[Photo Credit: Kirsten Spruch]
If this Andrew Bird
show took place one month earlier, it would have made it into our top shows of the year
, no question. It being my first time at Carnegie Hall, I walked into the venue in ripped jeans (stupid, stupid girl) and was instantly surrounded by an "upper class air." I suddenly felt rich, and I thought Bird's indie rock performance with a hint of violin would tone that down, but to my surprise, it only added to that luxurious feeling.

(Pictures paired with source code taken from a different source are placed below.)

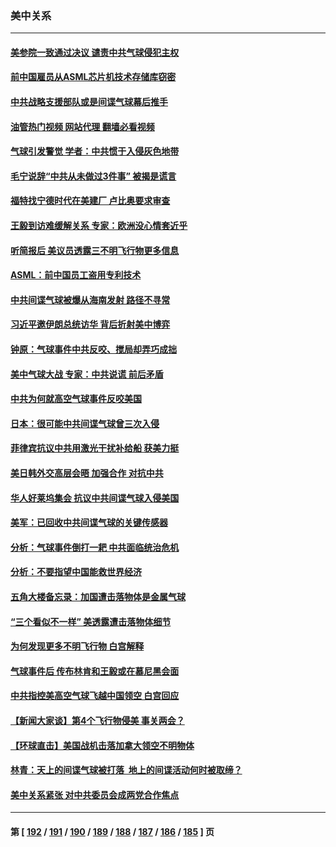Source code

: ### 美中关系
---
#### [美参院一致通过决议 谴责中共气球侵犯主权](../../pages/nf1412576/n13930663.md?02161245) 
#### [前中国雇员从ASML芯片机技术存储库窃密](../../pages/nf1412576/n13930758.md?02161245) 
#### [中共战略支援部队或是间谍气球幕后推手](../../pages/nf1412576/n13930666.md?02161245) 
#### [油管热门视频 网站代理 翻墙必看视频](http://138.2.39.72:81/youtube.html?epic-marker?02161245)
#### [气球引发警觉 学者：中共惯于入侵灰色地带](../../pages/nf1412576/n13930514.md?02161245) 
#### [毛宁说辞“中共从未做过3件事” 被揭是谎言](../../pages/nf1412576/n13930579.md?02161245) 
#### [福特找宁德时代在美建厂 卢比奥要求审查](../../pages/nf1412576/n13930626.md?02161245) 
#### [王毅到访难缓解关系 专家：欧洲没心情套近乎](../../pages/nf1412576/n13930533.md?02161245) 
#### [听简报后 美议员透露三不明飞行物更多信息](../../pages/nf1412576/n13930580.md?02161245) 
#### [ASML：前中国员工盗用专利技术](../../pages/nf1412576/n13930459.md?02161245) 
#### [中共间谍气球被爆从海南发射 路径不寻常](../../pages/nf1412576/n13930120.md?02161245) 
#### [习近平邀伊朗总统访华 背后折射美中博弈](../../pages/nf1412576/n13929854.md?02161245) 
#### [钟原：气球事件中共反咬、搅局却弄巧成拙](../../pages/nf1412576/n13929990.md?02161245) 
#### [美中气球大战 专家：中共说谎 前后矛盾](../../pages/nf1412576/n13929783.md?02161245) 
#### [中共为何就高空气球事件反咬美国](../../pages/nf1412576/n13929775.md?02161245) 
#### [日本：很可能中共间谍气球曾三次入侵](../../pages/nf1412576/n13929753.md?02161245) 
#### [菲律宾抗议中共用激光干扰补给船 获美力挺](../../pages/nf1412576/n13929657.md?02161245) 
#### [美日韩外交高层会晤 加强合作 对抗中共](../../pages/nf1412576/n13929342.md?02161245) 
#### [华人好莱坞集会 抗议中共间谍气球入侵美国](../../pages/nf1412576/n13929380.md?02161245) 
#### [美军：已回收中共间谍气球的关键传感器](../../pages/nf1412576/n13929284.md?02161245) 
#### [分析：气球事件倒打一耙 中共面临统治危机](../../pages/nf1412576/n13929035.md?02161245) 
#### [分析：不要指望中国能救世界经济](../../pages/nf1412576/n13929174.md?02161245) 
#### [五角大楼备忘录：加国遭击落物体是金属气球](../../pages/nf1412576/n13929225.md?02161245) 
#### [“三个看似不一样” 美透露遭击落物体细节](../../pages/nf1412576/n13929144.md?02161245) 
#### [为何发现更多不明飞行物 白宫解释](../../pages/nf1412576/n13929133.md?02161245) 
#### [气球事件后 传布林肯和王毅或在慕尼黑会面](../../pages/nf1412576/n13929115.md?02161245) 
#### [中共指控美高空气球飞越中国领空 白宫回应](../../pages/nf1412576/n13929008.md?02161245) 
#### [【新闻大家谈】第4个飞行物侵美 事关两会？](../../pages/nf1412576/n13928592.md?02161245) 
#### [【环球直击】美国战机击落加拿大领空不明物体](../../pages/nf1412576/n13928868.md?02161245) 
#### [林青：天上的间谍气球被打落  地上的间谍活动何时被取缔？](../../pages/nf1412576/n13928539.md?02161245) 
#### [美中关系紧张 对中共委员会成两党合作焦点](../../pages/nf1412576/n13928691.md?02161245) 

---
#### 第 [ [192](./192.md?02161245) / [191](./191.md?02161245) / [190](./190.md?02161245) / [189](./189.md?02161245) / [188](./188.md?02161245) / [187](./187.md?02161245) / [186](./186.md?02161245) / [185](./185.md?02161245) ] 页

On Monday, December 12, Bird put on a special show. His set featured two halves - the first with several special guests and the second with Bird and his full band. After starting off the show solo with "Hole in the Ocean Floor," Bird welcomed classical singer-songwriter Gabriel Kahane on stage to perform a couple of songs with nothing but Bird's violin and Kahane's piano. Before diving into "Sic of Elephants," Bird explained that he originally wrote the song when George Bush was reelected as president, and then he adapted it for Donald Trump. He started to sing, "You were right, there was never reason to worry,"
and immediately the mood was lifted and the audience chuckled in unison. The song that was originally performed with Jim James sounded just as good with Kahane. Then Bird brought out Chris Thile, who I personally hardcore fan-girled over. Thile, best known as the frontman for bluegrass group The Punch Brothers and acoustic trio Nickel Creek is noted as one of the greatest mandolin players of all time. He's essentially the Jimi Hendrix of mandolins, and he proved that during the show. Soaring through "Saints Preservus," "Chemical Switches," and covers like The Handsome Family's "My Sister's Tiny Hands," Thile plucked his way into oblivion. Every time he'd solo, the audience would go nuts, and I think we all agreed that it would've been perfectly fine if he decided to stay on stage for the rest of the show (he came back for the encore though, and we'll take what we can get).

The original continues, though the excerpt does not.